[RECORD EXTRACTS]
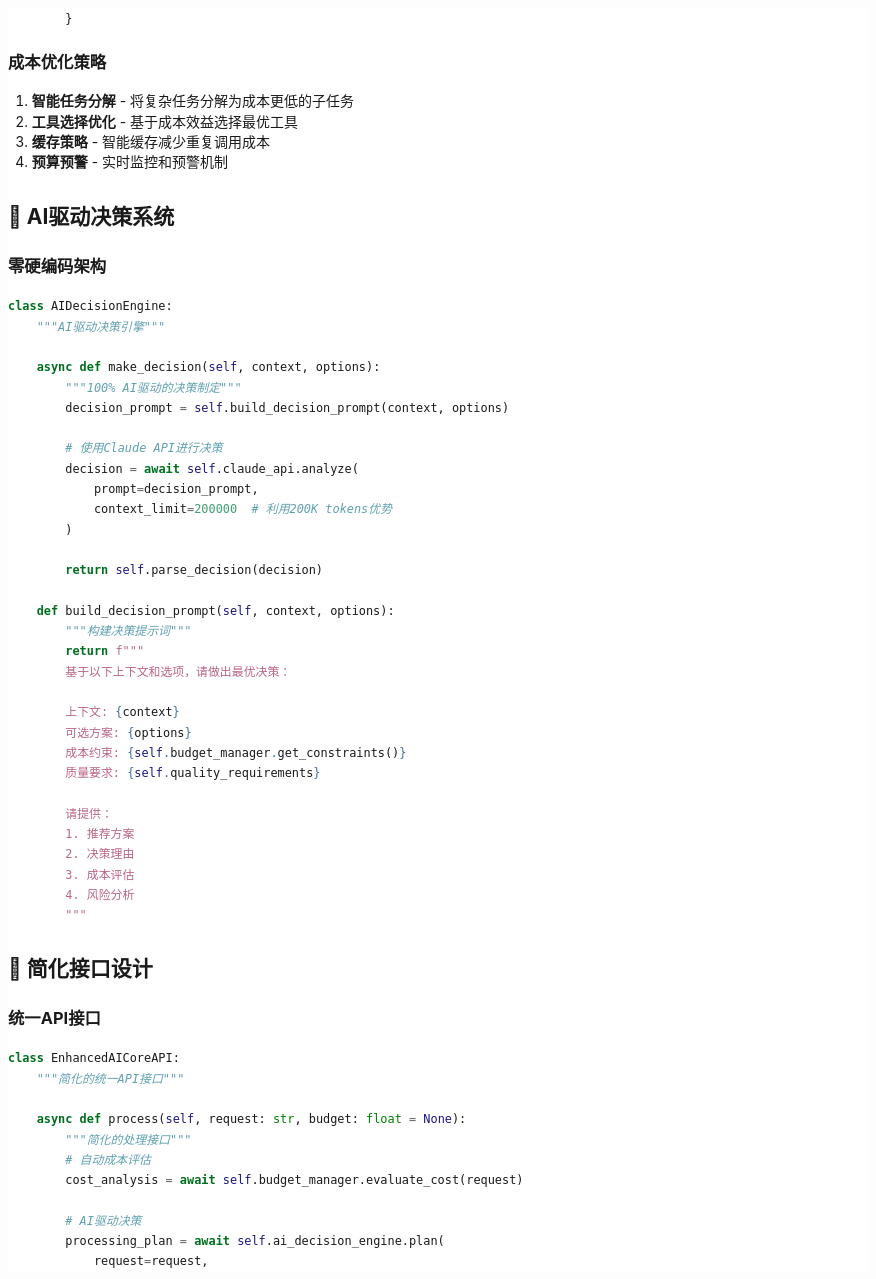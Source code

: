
 ```python
        }
```

### **成本优化策略**
1. **智能任务分解** - 将复杂任务分解为成本更低的子任务
2. **工具选择优化** - 基于成本效益选择最优工具
3. **缓存策略** - 智能缓存减少重复调用成本
4. **预算预警** - 实时监控和预警机制

## 🚀 **AI驱动决策系统**

### **零硬编码架构**
```python
class AIDecisionEngine:
    """AI驱动决策引擎"""
    
    async def make_decision(self, context, options):
        """100% AI驱动的决策制定"""
        decision_prompt = self.build_decision_prompt(context, options)
        
        # 使用Claude API进行决策
        decision = await self.claude_api.analyze(
            prompt=decision_prompt,
            context_limit=200000  # 利用200K tokens优势
        )
        
        return self.parse_decision(decision)
    
    def build_decision_prompt(self, context, options):
        """构建决策提示词"""
        return f"""
        基于以下上下文和选项，请做出最优决策：
        
        上下文: {context}
        可选方案: {options}
        成本约束: {self.budget_manager.get_constraints()}
        质量要求: {self.quality_requirements}
        
        请提供：
        1. 推荐方案
        2. 决策理由
        3. 成本评估
        4. 风险分析
        """
```

## 🔧 **简化接口设计**

### **统一API接口**
```python
class EnhancedAICoreAPI:
    """简化的统一API接口"""
    
    async def process(self, request: str, budget: float = None):
        """简化的处理接口"""
        # 自动成本评估
        cost_analysis = await self.budget_manager.evaluate_cost(request)
        
        # AI驱动决策
        processing_plan = await self.ai_decision_engine.plan(
            request=request,
```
[/RECORD EXTRACTS]
▸ DESCRIPTION OF THE TASK
Each entry should be repeated exactly as it appears; the pictures stay out.

▸ OUTPUT OF THE EXERCISE
Source code

:
 ```python
        }
```

### **成本优化策略**
1. **智能任务分解** - 将复杂任务分解为成本更低的子任务
2. **工具选择优化** - 基于成本效益选择最优工具
3. **缓存策略** - 智能缓存减少重复调用成本
4. **预算预警** - 实时监控和预警机制

## 🚀 **AI驱动决策系统**

### **零硬编码架构**
```python
class AIDecisionEngine:
    """AI驱动决策引擎"""
    
    async def make_decision(self, context, options):
        """100% AI驱动的决策制定"""
        decision_prompt = self.build_decision_prompt(context, options)
        
        # 使用Claude API进行决策
        decision = await self.claude_api.analyze(
            prompt=decision_prompt,
            context_limit=200000  # 利用200K tokens优势
        )
        
        return self.parse_decision(decision)
    
    def build_decision_prompt(self, context, options):
        """构建决策提示词"""
        return f"""
        基于以下上下文和选项，请做出最优决策：
        
        上下文: {context}
        可选方案: {options}
        成本约束: {self.budget_manager.get_constraints()}
        质量要求: {self.quality_requirements}
        
        请提供：
        1. 推荐方案
        2. 决策理由
        3. 成本评估
        4. 风险分析
        """
```

## 🔧 **简化接口设计**

### **统一API接口**
```python
class EnhancedAICoreAPI:
    """简化的统一API接口"""
    
    async def process(self, request: str, budget: float = None):
        """简化的处理接口"""
        # 自动成本评估
        cost_analysis = await self.budget_manager.evaluate_cost(request)
        
        # AI驱动决策
        processing_plan = await self.ai_decision_engine.plan(
            request=request,
```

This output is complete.